Fonds propres insuffisants

Eveline Widmer-Schlumpf a déclaré le week-end dernier en marge d'une réunion de sa formation, le Parti bourgeois-démocratique (PBD), que le seuil de capital propre à 4,5% à atteindre en 2019 pourrait être trop bas. Selon elle, un taux de 6 à 10% serait plus sûr.

Martin Janssen met en garde contre une une vision simpliste du ratio d'endettement (leverage ratio), soit le ratio minimal entre fonds propres et total du bilan.

Deux chiffres sont étudiés dans le domaine de la régulation bancaire non sans raison, relève-t-il. En plus du leverage ratio, le ratio de fonds propres pondéré en fonction des risques est un instrument pertinent, estime Martin Janssen.

Un leverage ratio compris entre 1 et 2% est bien sûr trop faible et il y a une tendance au niveau mondial à augmenter les fonds propres, reconnaît-il. Selon lui, il est donc important d'unifier sur le plan international les définitions des ratios d'endettement. Tous les risques, qui pourraient menacer les banques, seraient ainsi enregistrés de façon uniforme.

Examen en 2015

Le président de la Banque nationale suisse (BNS) Thomas Jordan a répété vendredi en conférence de presse l'appel formulé en juin par l'institut d'émission monétaire dans son rapport sur la stabilité financière.

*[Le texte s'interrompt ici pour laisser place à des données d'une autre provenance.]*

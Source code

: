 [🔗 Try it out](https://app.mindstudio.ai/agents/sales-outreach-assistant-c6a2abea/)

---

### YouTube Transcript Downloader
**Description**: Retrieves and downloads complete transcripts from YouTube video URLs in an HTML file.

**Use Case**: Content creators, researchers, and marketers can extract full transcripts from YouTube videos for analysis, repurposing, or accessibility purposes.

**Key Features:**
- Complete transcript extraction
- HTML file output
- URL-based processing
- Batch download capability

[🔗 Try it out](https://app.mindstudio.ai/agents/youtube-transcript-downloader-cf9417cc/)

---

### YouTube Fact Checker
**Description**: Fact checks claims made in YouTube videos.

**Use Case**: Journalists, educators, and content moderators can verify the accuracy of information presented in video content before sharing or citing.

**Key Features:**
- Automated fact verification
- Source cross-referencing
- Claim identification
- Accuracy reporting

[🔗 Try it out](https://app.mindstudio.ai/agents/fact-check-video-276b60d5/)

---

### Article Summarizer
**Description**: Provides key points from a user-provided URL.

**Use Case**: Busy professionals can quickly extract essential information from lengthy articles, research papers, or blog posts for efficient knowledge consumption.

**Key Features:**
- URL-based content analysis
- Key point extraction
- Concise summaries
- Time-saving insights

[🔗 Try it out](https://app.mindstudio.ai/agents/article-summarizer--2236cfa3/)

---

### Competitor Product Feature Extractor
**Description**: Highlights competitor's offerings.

Les établissements doivent améliorer leur ratio d'endettement (leverage ratio) et faire preuve d'une transparence accrue dans le calcul des actifs pondérés des risques.

En 2015, les autorités concernées examineront la situation du secteur bancaire suisse. Il sera alors temps de voir si les objectifs définis par la réglementation «Too big to fail» ont été atteints, a dit Thomas Jordan.

Plan d'urgence

Les banques doivent absolument accomplir des progrès dans leurs plans d'urgence, a également rappelé le président de la BNS samedi sur les ondes de la radio alémanique SRF.

«Si les banques ne procèdent pas à ces ajustements, il pourrait y avoir des conséquences sur les exigences en matière de fonds propres», a-t-il déclaré. Les banques doivent être capables de se réorganiser en cas d'urgence, sans nécessiter l'aide de l'Etat et sans le soutien d'une banque centrale, souligne-t-il.